> **RECORD EXTRACTS**
————————

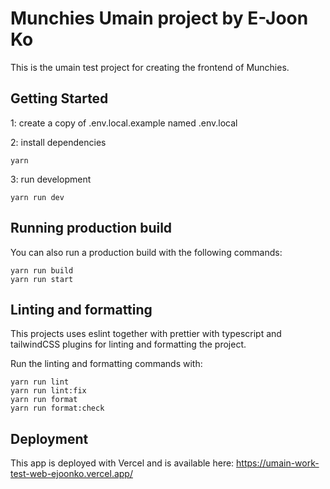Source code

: # Munchies Umain project by E-Joon Ko

This is the umain test project for creating the frontend of Munchies.

## Getting Started

1: create a copy of .env.local.example named .env.local

2: install dependencies
```
yarn
```
3: run development
```
yarn run dev
```

## Running production build

You can also run a production build with the following commands:
```
yarn run build
yarn run start
```

## Linting and formatting

This projects uses eslint together with prettier with typescript and tailwindCSS plugins for linting and formatting the project.

Run the linting and formatting commands with:
```
yarn run lint
yarn run lint:fix
yarn run format
yarn run format:check
```

## Deployment

This app is deployed with Vercel and is available here: https://umain-work-test-web-ejoonko.vercel.app/
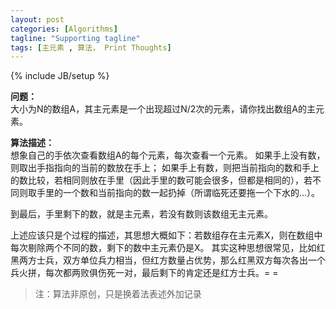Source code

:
 ```yaml
---
layout: post
categories: [Algorithms]
tagline: "Supporting tagline"
tags: [主元素 , 算法， Print Thoughts]
---
```

{% include JB/setup %}

**问题：**  
大小为N的数组A，其主元素是一个出现超过N/2次的元素，请你找出数组A的主元素。 

**算法描述：**  
想象自己的手依次查看数组A的每个元素，每次查看一个元素。 
如果手上没有数，则取出手指指向的当前的数放在手上； 
如果手上有数，则把当前指向的数和手上的数比较，若相同则放在手里（因此手里的数可能会很多，但都是相同的），若不同则取手里的一个数和当前指向的数一起扔掉（所谓临死还要拖一个下水的...）。 

到最后，手里剩下的数，就是主元素，若没有数则该数组无主元素。 

上述应该只是个过程的描述，其思想大概如下：若数组存在主元素X，则在数组中每次剔除两个不同的数，剩下的数中主元素仍是X。 
其实这种思想很常见，比如红黑两方士兵，双方单位兵力相当，但红方数量占优势，那么红黑双方每次各出一个兵火拼，每次都两败俱伤死一对，最后剩下的肯定还是红方士兵。= =

> 注：算法非原创，只是换着法表述外加记录
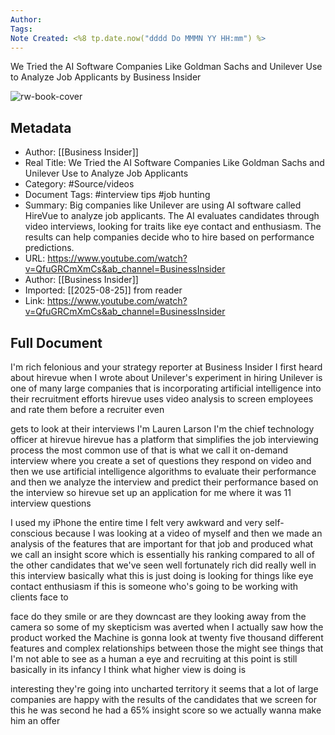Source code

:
 ```yaml
---
Author: 
Tags:
Note Created: <%8 tp.date.now("dddd Do MMMN YY HH:mm") %>
---
```

We Tried the AI Software Companies Like Goldman Sachs and Unilever Use to Analyze Job Applicants by Business Insider

![rw-book-cover](https://i.ytimg.com/vi/QfuGRCmXmCs/hqdefault.jpg?sqp=-oaymwEjCNACELwBSFryq4qpAxUIARUAAAAAGAElAADIQj0AgKJDeAE=&rs=AOn4CLCN6IDbfa_Mw4_uampFdJ-Iqm0QKg)

## Metadata
- Author: [[Business Insider]]
- Real Title: We Tried the AI Software Companies Like Goldman Sachs and Unilever Use to Analyze Job Applicants
- Category: #Source/videos
- Document Tags:  #interview tips  #job hunting 
- Summary: Big companies like Unilever are using AI software called HireVue to analyze job applicants. The AI evaluates candidates through video interviews, looking for traits like eye contact and enthusiasm. The results can help companies decide who to hire based on performance predictions.
- URL: https://www.youtube.com/watch?v=QfuGRCmXmCs&ab_channel=BusinessInsider
- Author: [[Business Insider]]
- Imported: [[2025-08-25]] from reader
- Link: https://www.youtube.com/watch?v=QfuGRCmXmCs&ab_channel=BusinessInsider

## Full Document
I'm rich felonious and your strategy reporter at Business Insider I first heard about hirevue when I wrote about Unilever's experiment in hiring Unilever is one of many large companies that is incorporating artificial intelligence into their recruitment efforts hirevue uses video analysis to screen employees and rate them before a recruiter even 

gets to look at their interviews I'm Lauren Larson I'm the chief technology officer at hirevue hirevue has a platform that simplifies the job interviewing process the most common use of that is what we call it on-demand interview where you create a set of questions they respond on video and then we use artificial intelligence algorithms to evaluate their performance and then we analyze the interview and predict their performance based on the interview so hirevue set up an application for me where it was 11 interview questions 

I used my iPhone the entire time I felt very awkward and very self-conscious because I was looking at a video of myself and then we made an analysis of the features that are important for that job and produced what we call an insight score which is essentially his ranking compared to all of the other candidates that we've seen well fortunately rich did really well in this interview basically what this is just doing is looking for things like eye contact enthusiasm if this is someone who's going to be working with clients face to 

face do they smile or are they downcast are they looking away from the camera so some of my skepticism was averted when I actually saw how the product worked the Machine is gonna look at twenty five thousand different features and complex relationships between those the might see things that I'm not able to see as a human a eye and recruiting at this point is still basically in its infancy I think what higher view is doing is 

interesting they're going into uncharted territory it seems that a lot of large companies are happy with the results of the candidates that we screen for this he was second he had a 65% insight score so we actually wanna make him an offer
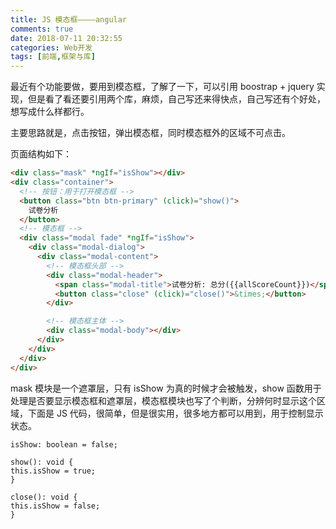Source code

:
 ```yaml
---
title: JS 模态框————angular
comments: true
date: 2018-07-11 20:32:55
categories: Web开发
tags: [前端,框架与库]
---
```


最近有个功能要做，要用到模态框，了解了一下，可以引用 boostrap + jquery 实现，但是看了看还要引用两个库，麻烦，自己写还来得快点，自己写还有个好处，想写成什么样都行。

<!--more-->

主要思路就是，点击按钮，弹出模态框，同时模态框外的区域不可点击。

页面结构如下：

```html
<div class="mask" *ngIf="isShow"></div>
<div class="container">
  <!-- 按钮：用于打开模态框 -->
  <button class="btn btn-primary" (click)="show()">
    试卷分析
  </button>
  <!-- 模态框 -->
  <div class="modal fade" *ngIf="isShow">
    <div class="modal-dialog">
      <div class="modal-content">
        <!-- 模态框头部 -->
        <div class="modal-header">
          <span class="modal-title">试卷分析: 总分({{allScoreCount}})</span>
          <button class="close" (click)="close()">&times;</button>
        </div>

        <!-- 模态框主体 -->
        <div class="modal-body"></div>
      </div>
    </div>
  </div>
</div>
```

mask 模块是一个遮罩层，只有 isShow 为真的时候才会被触发，show 函数用于处理是否要显示模态框和遮罩层，模态框模块也写了个判断，分辨何时显示这个区域，下面是 JS 代码，很简单，但是很实用，很多地方都可以用到，用于控制显示状态。

```JS
isShow: boolean = false;

show(): void {
this.isShow = true;
}

close(): void {
this.isShow = false;
}
```
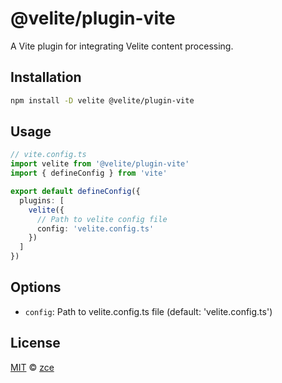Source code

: # @velite/plugin-vite

A Vite plugin for integrating Velite content processing.

## Installation

```bash
npm install -D velite @velite/plugin-vite
```

## Usage

```ts
// vite.config.ts
import velite from '@velite/plugin-vite'
import { defineConfig } from 'vite'

export default defineConfig({
  plugins: [
    velite({
      // Path to velite config file
      config: 'velite.config.ts'
    })
  ]
})
```

## Options

- `config`: Path to velite.config.ts file (default: 'velite.config.ts')

## License

[MIT](../../license) &copy; [zce](https://zce.me)
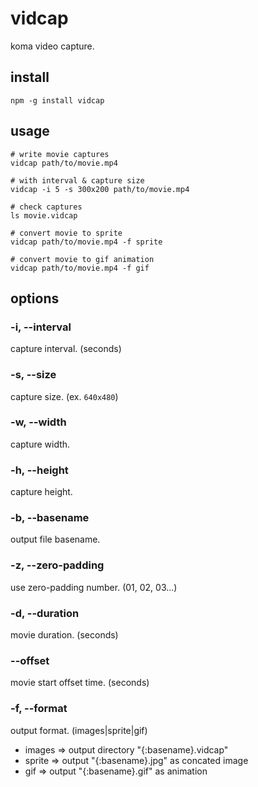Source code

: vidcap
======

koma video capture.

## install
```
npm -g install vidcap
```

## usage
```
# write movie captures
vidcap path/to/movie.mp4

# with interval & capture size
vidcap -i 5 -s 300x200 path/to/movie.mp4

# check captures
ls movie.vidcap

# convert movie to sprite
vidcap path/to/movie.mp4 -f sprite

# convert movie to gif animation
vidcap path/to/movie.mp4 -f gif
```

## options

###  -i, --interval
capture interval. (seconds)

### -s, --size
capture size. (ex. ```640x480```)

### -w, --width
capture width.

### -h, --height
capture height.

### -b, --basename
output file basename.

### -z, --zero-padding
use zero-padding number. (01, 02, 03...)

### -d, --duration
movie duration.  (seconds)

### --offset
movie start offset time. (seconds)

### -f, --format
output format. (images|sprite|gif)

  - images => output directory "{:basename}.vidcap"
  - sprite => output "{:basename}.jpg" as concated image
  - gif => output "{:basename}.gif" as animation
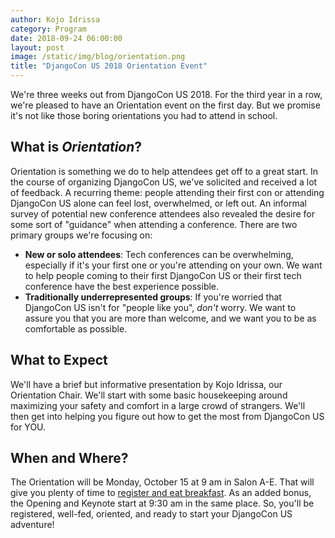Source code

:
 ```yaml
---
author: Kojo Idrissa
category: Program
date: 2018-09-24 06:00:00
layout: post
image: /static/img/blog/orientation.png
title: "DjangoCon US 2018 Orientation Event"
---
```


We're three weeks out from DjangoCon US 2018. For the third year in a row, we're pleased to have an Orientation event on the first day. But we promise it's not like those boring orientations you had to attend in school.

## What is *Orientation*?
Orientation is something we do to help attendees get off to a great start. In the course of organizing DjangoCon US, we've solicited and received a lot of feedback. A recurring theme: people attending their first con or attending DjangoCon US alone can feel lost, overwhelmed, or left out. An informal survey of potential new conference attendees also revealed the desire for some sort of "guidance" when attending a conference. There are two primary groups we're focusing on:

-  **New or solo attendees**: Tech conferences can be overwhelming, especially if it's your first one or you're attending on your own. We want to help people coming to their first DjangoCon US or their first tech conference have the best experience possible.
-  **Traditionally underrepresented groups**: If you're worried that DjangoCon US isn't for "people like you", *don't* worry. We want to assure you that you are more than welcome, and we want you to be as comfortable as possible.

## What to Expect
We'll have a brief but informative presentation by Kojo Idrissa, our Orientation Chair. We'll start with some basic housekeeping around maximizing your safety and comfort in a large crowd of strangers. We'll then get into helping you figure out how to get the most from DjangoCon US for YOU.

## When and Where?
The Orientation will be Monday, October 15 at 9 am in Salon A-E. That will give you plenty of time to [register and eat breakfast](https://2018.djangocon.us/talks/). As an added bonus, the Opening and Keynote start at 9:30 am in the same place. So, you'll be registered, well-fed, oriented, and ready to start your DjangoCon US adventure!
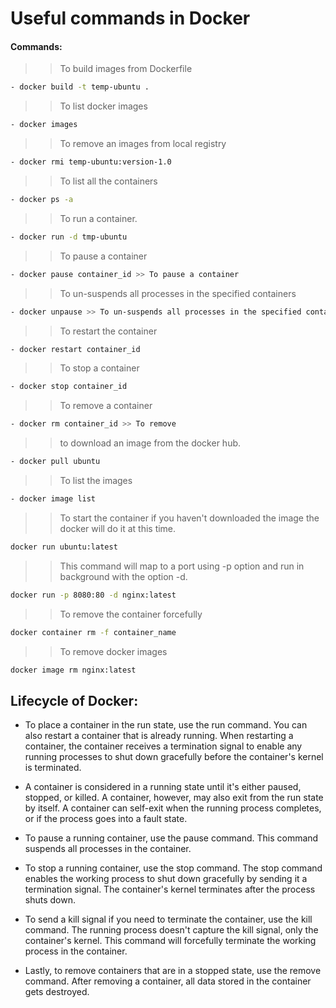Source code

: # Useful commands in Docker


#### Commands:

>> To build images from Dockerfile

```sh
- docker build -t temp-ubuntu .  
```

>> To list docker images

```sh
- docker images 
```

>> To remove an images from local registry

```sh
- docker rmi temp-ubuntu:version-1.0 
```

>> To list all the containers

```sh
- docker ps -a 
```

>> To run a container.

```sh
- docker run -d tmp-ubuntu 
```
>> To pause a container
```sh
- docker pause container_id >> To pause a container
```
>> To un-suspends all processes in the specified containers
```sh
- docker unpause >> To un-suspends all processes in the specified containers
```
>> To restart the container
```sh
- docker restart container_id 
```
>> To stop a container
```sh
- docker stop container_id 
```
>> To remove a container
```sh
- docker rm container_id >> To remove
```
>> to download an image from the docker hub.
```sh
- docker pull ubuntu 
```
>> To list the images 
```sh
- docker image list 
```
>> To start the container if you haven't downloaded the image the docker will do it at this time.
```sh
docker run ubuntu:latest 
```
>> This command will map to a port using -p option and run in background with the option -d.
```sh
docker run -p 8080:80 -d nginx:latest 
```
>> To remove the container forcefully
```sh
docker container rm -f container_name 
```
>> To remove docker images
```sh
docker image rm nginx:latest 
```



## Lifecycle of  Docker:

- To place a container in the run state, use the run command. You can also restart a container that is already running. When restarting a container, the container receives a termination signal to enable any running processes to shut down gracefully before the container's kernel is terminated.

- A container is considered in a running state until it's either paused, stopped, or killed. A container, however, may also exit from the run state by itself. A container can self-exit when the running process completes, or if the process goes into a fault state.

- To pause a running container, use the pause command. This command suspends all processes in the container.

- To stop a running container, use the stop command. The stop command enables the working process to shut down gracefully by sending it a termination signal. The container's kernel terminates after the process shuts down.

- To send a kill signal if you need to terminate the container, use the kill command. The running process doesn't capture the kill signal, only the container's kernel. This command will forcefully terminate the working process in the container.

- Lastly, to remove containers that are in a stopped state, use the remove command. After removing a container, all data stored in the container gets destroyed.
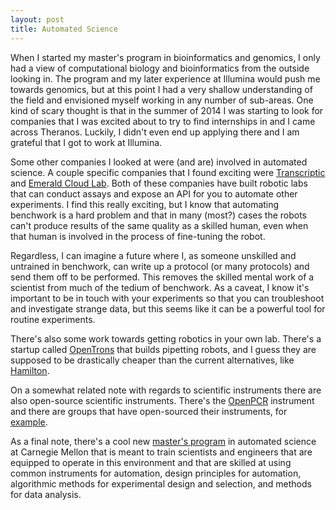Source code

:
 ```yaml
---
layout: post
title: Automated Science
---
```



When I started my master's program in bioinformatics and genomics, I only had a view of computational biology and bioinformatics from the outside looking in. The program and my later experience at Illumina would push me towards genomics, but at this point I had a very shallow understanding of the field and envisioned myself working in any number of sub-areas. One kind of scary thought is that in the summer of 2014 I was starting to look for companies that I was excited about to try to find internships in and I came across Theranos. Luckily, I didn't even end up applying there and I am grateful that I got to work at Illumina.

Some other companies I looked at were (and are) involved in automated science. A couple specific companies that I found exciting were [Transcriptic](https://www.transcriptic.com/) and [Emerald Cloud Lab](https://www.emeraldcloudlab.com/). Both of these companies have built robotic labs that can conduct assays and expose an API for you to automate other experiments. I find this really exciting, but I know that automating benchwork is a hard problem and that in many (most?) cases the robots can't produce results of the same quality as a skilled human, even when that human is involved in the process of fine-tuning the robot.

Regardless, I can imagine a future where I, as someone unskilled and untrained in benchwork, can write up a protocol (or many protocols) and send them off to be performed. This removes the skilled mental work of a scientist from much of the tedium of benchwork. As a caveat, I know it's important to be in touch with your experiments so that you can troubleshoot and investigate strange data, but this seems like it can be a powerful tool for routine experiments.

There's also some work towards getting robotics in your own lab. There's a startup called [OpenTrons](https://opentrons.com/) that builds pipetting robots, and I guess they are supposed to be drastically cheaper than the current alternatives, like [Hamilton](https://www.hamiltoncompany.com/).

On a somewhat related note with regards to scientific instruments there are also open-source scientific instruments. There's the [OpenPCR](https://openpcr.org/) instrument and there are groups that have open-sourced their instruments, for [example](https://liorpachter.wordpress.com/2019/01/18/open-sourcing-bioinstruments/).

As a final note, there's a cool new [master's program](http://msas.cbd.cmu.edu/) in automated science at Carnegie Mellon that is meant to train scientists and engineers that are equipped to operate in this environment and that are skilled at using common instruments for automation, design principles for automation, algorithmic methods for experimental design and selection, and methods for data analysis.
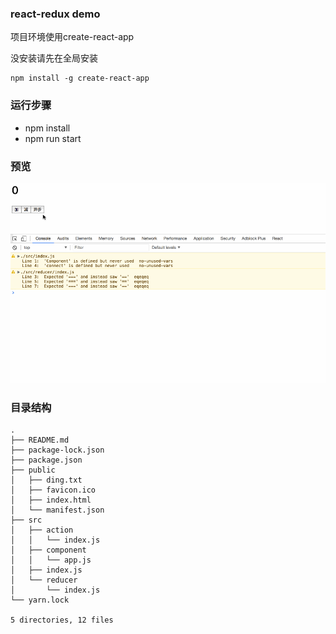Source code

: 
### react-redux demo

项目环境使用create-react-app

没安装请先在全局安装

```
npm install -g create-react-app
```

### 运行步骤

* npm install
* npm run start

### 预览
![](./preview/preview.gif)


### 目录结构

```
.
├── README.md
├── package-lock.json
├── package.json
├── public
│   ├── ding.txt
│   ├── favicon.ico
│   ├── index.html
│   └── manifest.json
├── src
│   ├── action
│   │   └── index.js
│   ├── component
│   │   └── app.js
│   ├── index.js
│   └── reducer
│       └── index.js
└── yarn.lock

5 directories, 12 files
```
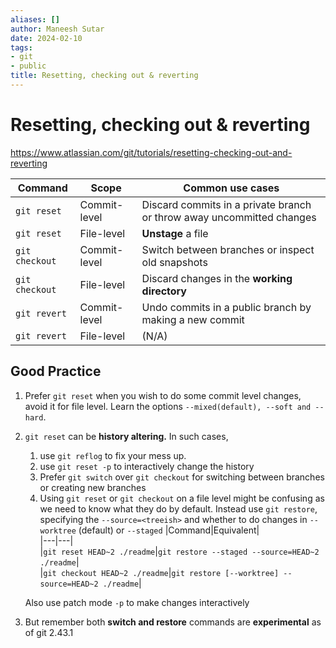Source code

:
 ```yaml
---
aliases: []
author: Maneesh Sutar
date: 2024-02-10
tags:
- git
- public
title: Resetting, checking out & reverting
---
```


# Resetting, checking out & reverting

<https://www.atlassian.com/git/tutorials/resetting-checking-out-and-reverting>

|Command|Scope|Common use cases|
|-------|-----|----------------|
|`git reset`|Commit-level|Discard commits in a private branch or throw away uncommitted changes|
|`git reset`|File-level|**Unstage** a file|
|`git checkout`|Commit-level|Switch between branches or inspect old snapshots|
|`git checkout`|File-level|Discard changes in the **working directory**|
|`git revert`|Commit-level|Undo commits in a public branch by making a new commit|
|`git revert`|File-level|(N/A)|

## Good Practice

1. Prefer `git reset` when you wish to do some commit level changes, avoid it for file level. Learn the options `--mixed(default), --soft and --hard`.

1. `git reset` can be **history altering.** In such cases,
   
   1. use `git reflog` to fix your mess up.
   1. use `git reset -p` to interactively change the history
   1. Prefer `git switch` over `git checkout` for switching between branches or creating new branches
   1. Using `git reset` or `git checkout` on a file level might be confusing as we need to know what they do by default. Instead use `git restore`, specifying the `--source=<treeish>` and whether to do changes in `--worktree` (default) or `--staged`
   \|Command|Equivalent|  
   \|---|---|  
   \|`git reset HEAD~2 ./readme`\|`git restore --staged --source=HEAD~2 ./readme`\|  
   \|`git checkout HEAD~2 ./readme`\|`git restore [--worktree] --source=HEAD~2 ./readme`\|
   
   Also use patch mode `-p` to make changes interactively

1. But remember both **switch and restore** commands are **experimental** as of git 2.43.1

————————

> **WHAT TO WORK ON**
Reply with the number of lines in the data above that contain "button", and with nothing else.

> **OUTPUT FOR THIS EXERCISE**
3